As an example, a person browsing a Web site sees a particular ad might want to know why this particular ad was shown to him/her. This might be useful, for example, to allow users to play an explicit role in controlling ads, for example, to separate home persona and work persona, or to not advertise my personal interests, like health, finance, or online dating.
There are three primary targeting mechanisms used today: (1) contextual (ignores user profile, but uses context, say Web page content), (2) behavioral (user profile explicitly used), (3) re-marketing (target users who have shown explicit -- perhaps previous -- interest in advertiser's product). This talk discusses how to identify whether an ad is likely to display the first or second category; more about the third in the paper.
The authors built a Chrome extension called AdReveal. It is based upon an ML model (logistic regression classifier) that is used to calculate probability of the ad using contextual or behavioral targeting.

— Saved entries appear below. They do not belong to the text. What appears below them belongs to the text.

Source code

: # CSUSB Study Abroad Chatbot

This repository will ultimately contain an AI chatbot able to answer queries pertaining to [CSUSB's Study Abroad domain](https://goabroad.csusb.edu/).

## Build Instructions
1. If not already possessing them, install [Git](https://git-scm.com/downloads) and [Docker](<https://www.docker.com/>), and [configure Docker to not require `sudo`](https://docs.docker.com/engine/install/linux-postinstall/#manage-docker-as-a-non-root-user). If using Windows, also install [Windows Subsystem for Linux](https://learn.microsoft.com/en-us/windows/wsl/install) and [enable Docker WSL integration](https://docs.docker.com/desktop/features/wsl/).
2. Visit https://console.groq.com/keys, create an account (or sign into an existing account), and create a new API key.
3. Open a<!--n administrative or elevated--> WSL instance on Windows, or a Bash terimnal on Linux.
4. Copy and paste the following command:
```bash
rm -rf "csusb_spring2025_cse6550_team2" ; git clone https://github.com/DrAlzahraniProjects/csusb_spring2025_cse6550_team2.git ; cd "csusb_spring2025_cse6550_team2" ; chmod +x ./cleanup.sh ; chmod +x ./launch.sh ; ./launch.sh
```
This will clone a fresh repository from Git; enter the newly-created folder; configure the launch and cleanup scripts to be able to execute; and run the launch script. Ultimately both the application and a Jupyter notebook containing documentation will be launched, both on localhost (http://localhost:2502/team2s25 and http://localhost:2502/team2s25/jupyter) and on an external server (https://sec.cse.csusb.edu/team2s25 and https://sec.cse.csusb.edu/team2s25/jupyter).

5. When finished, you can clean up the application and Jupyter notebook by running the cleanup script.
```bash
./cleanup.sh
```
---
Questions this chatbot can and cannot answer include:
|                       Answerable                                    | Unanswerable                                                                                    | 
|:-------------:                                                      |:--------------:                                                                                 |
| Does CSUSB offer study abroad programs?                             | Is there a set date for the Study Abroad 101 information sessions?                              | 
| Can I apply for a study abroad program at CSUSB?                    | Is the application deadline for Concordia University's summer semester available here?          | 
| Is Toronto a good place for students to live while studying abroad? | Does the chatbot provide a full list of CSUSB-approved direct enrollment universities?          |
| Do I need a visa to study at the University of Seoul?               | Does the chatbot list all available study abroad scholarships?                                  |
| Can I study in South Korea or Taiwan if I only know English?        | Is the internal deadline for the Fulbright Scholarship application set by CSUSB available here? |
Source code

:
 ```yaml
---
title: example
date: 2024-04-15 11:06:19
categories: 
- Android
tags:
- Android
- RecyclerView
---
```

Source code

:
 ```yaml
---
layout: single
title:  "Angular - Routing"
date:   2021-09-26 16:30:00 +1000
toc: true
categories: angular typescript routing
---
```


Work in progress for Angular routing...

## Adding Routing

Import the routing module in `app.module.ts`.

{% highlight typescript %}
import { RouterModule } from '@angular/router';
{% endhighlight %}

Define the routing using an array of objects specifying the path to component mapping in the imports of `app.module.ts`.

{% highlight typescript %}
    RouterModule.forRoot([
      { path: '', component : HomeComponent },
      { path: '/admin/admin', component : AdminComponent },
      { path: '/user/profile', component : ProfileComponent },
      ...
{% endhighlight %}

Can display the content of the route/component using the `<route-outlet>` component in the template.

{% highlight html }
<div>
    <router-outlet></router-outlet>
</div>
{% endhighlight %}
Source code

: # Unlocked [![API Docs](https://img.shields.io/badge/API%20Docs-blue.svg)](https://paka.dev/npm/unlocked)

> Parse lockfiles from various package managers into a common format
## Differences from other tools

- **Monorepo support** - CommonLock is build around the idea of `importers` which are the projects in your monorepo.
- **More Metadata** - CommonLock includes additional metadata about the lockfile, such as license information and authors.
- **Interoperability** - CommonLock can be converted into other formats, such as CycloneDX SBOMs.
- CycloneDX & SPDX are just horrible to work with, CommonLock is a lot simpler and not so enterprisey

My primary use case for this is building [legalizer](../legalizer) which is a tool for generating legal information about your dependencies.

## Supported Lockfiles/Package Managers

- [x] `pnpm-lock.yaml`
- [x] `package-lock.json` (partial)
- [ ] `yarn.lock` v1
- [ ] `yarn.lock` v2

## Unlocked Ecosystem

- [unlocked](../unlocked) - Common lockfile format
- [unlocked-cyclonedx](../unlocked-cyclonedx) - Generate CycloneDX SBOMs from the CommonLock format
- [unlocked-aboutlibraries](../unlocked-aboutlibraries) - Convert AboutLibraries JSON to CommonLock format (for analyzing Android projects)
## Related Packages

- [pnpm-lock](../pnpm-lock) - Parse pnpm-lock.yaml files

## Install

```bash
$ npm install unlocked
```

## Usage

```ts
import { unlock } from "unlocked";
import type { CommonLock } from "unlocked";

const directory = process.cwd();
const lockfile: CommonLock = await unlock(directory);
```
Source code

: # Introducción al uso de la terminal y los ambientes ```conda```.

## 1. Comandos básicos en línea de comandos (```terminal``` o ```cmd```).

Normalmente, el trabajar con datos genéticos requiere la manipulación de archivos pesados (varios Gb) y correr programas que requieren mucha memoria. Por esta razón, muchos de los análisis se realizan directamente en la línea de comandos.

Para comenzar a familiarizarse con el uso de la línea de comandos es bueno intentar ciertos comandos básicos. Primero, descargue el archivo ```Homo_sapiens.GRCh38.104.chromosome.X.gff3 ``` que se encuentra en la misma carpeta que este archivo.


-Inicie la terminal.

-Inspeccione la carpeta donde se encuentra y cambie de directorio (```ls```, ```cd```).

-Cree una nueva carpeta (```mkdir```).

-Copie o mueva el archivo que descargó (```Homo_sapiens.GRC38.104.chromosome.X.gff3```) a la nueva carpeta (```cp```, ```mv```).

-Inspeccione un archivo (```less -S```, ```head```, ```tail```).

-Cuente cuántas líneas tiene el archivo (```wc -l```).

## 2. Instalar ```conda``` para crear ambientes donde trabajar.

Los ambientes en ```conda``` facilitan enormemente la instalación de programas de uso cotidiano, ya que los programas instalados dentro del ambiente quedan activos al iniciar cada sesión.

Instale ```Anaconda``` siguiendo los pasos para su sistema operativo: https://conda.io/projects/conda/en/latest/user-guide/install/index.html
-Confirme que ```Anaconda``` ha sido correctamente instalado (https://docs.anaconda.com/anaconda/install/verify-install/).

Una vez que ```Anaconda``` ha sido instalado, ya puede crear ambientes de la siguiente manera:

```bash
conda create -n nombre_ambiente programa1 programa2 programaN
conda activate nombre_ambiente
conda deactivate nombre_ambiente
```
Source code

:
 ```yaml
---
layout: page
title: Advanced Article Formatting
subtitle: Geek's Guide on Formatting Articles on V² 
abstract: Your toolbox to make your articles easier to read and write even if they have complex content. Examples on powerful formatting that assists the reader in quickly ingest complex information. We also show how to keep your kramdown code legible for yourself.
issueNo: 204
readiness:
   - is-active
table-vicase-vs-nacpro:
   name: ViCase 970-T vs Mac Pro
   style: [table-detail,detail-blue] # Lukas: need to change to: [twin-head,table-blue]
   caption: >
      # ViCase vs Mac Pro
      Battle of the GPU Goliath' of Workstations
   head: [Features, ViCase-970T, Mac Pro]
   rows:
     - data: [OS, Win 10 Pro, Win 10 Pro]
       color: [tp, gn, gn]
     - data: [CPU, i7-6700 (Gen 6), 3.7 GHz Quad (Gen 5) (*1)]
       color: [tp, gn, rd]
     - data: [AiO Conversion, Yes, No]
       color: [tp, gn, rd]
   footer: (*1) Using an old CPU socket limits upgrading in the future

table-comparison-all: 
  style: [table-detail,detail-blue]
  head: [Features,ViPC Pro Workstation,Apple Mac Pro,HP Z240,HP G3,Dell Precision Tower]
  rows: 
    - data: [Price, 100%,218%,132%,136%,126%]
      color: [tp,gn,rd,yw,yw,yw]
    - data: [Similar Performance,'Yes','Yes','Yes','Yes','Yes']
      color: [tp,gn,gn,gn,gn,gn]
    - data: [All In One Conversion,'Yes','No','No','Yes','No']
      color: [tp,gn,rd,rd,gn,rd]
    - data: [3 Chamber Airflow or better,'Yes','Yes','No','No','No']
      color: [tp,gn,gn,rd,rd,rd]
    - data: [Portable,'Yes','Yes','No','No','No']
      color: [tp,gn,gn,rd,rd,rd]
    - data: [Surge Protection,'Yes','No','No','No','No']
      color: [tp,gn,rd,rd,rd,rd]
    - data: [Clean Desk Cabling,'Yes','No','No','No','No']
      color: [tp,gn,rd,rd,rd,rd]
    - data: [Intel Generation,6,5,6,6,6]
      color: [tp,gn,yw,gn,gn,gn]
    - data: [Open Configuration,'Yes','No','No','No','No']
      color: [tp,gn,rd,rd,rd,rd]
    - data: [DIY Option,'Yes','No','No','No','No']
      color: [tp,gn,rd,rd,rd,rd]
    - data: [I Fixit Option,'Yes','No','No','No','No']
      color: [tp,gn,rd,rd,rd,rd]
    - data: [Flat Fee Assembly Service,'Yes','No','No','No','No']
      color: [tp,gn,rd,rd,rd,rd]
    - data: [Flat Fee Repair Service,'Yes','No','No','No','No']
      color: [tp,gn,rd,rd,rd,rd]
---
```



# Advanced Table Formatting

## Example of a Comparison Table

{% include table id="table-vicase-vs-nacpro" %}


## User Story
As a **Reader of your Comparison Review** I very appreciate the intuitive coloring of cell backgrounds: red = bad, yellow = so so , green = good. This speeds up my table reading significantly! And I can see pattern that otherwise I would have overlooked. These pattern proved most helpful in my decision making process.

The results show that up to 65% of ad categories are behavioral. Most contextual ads are from pages about politics and government, whereas ads on pages about insurance/real estate/travel/tourism were higher.
The authors are surprised by how high this result is for behavioral targeting.
The hope is that transparency will enable new ad control mechanisms, and promote more measurement studies. The authors also had a demo that shows the extension in action: it displays what targeting mechanism are likely used for each ad, and the breakdown of a user's ad categories.
Q: can you use the framework to see if a user model is shared across different ad companies?
A: you mean like re-selling? not yet, but we're exploring it.
Q: we have different personas, say, across devices. These profiles may look different. Are there efforts to unify these profiles (presumably by marketers)?
A: Google seems to be trying to do this, say in android devices. Another approach is to correlate something like browsing patterns to be able to use this.
Q: how can you ensure that browsing history was consistent in experiments?
A: we used a fresh browser profile (deleted cookies, etc). we also ran experiments at different times of the day and with different IP addresses using PlanetLab.
Q: I like this work, but this seems like a passive tool; what can users to do with this information?
A: This may help users learn how to more carefully obfuscate their profile. We might be able to selectively delete profile, cookies, etc, so you don't lose the benefit of this tracking while eliminating some of the tracking.
Q: Google seems to offer this type of breakdown. Have you compared your tool to what Google reports?
A: not yet, but it sounds like a good idea.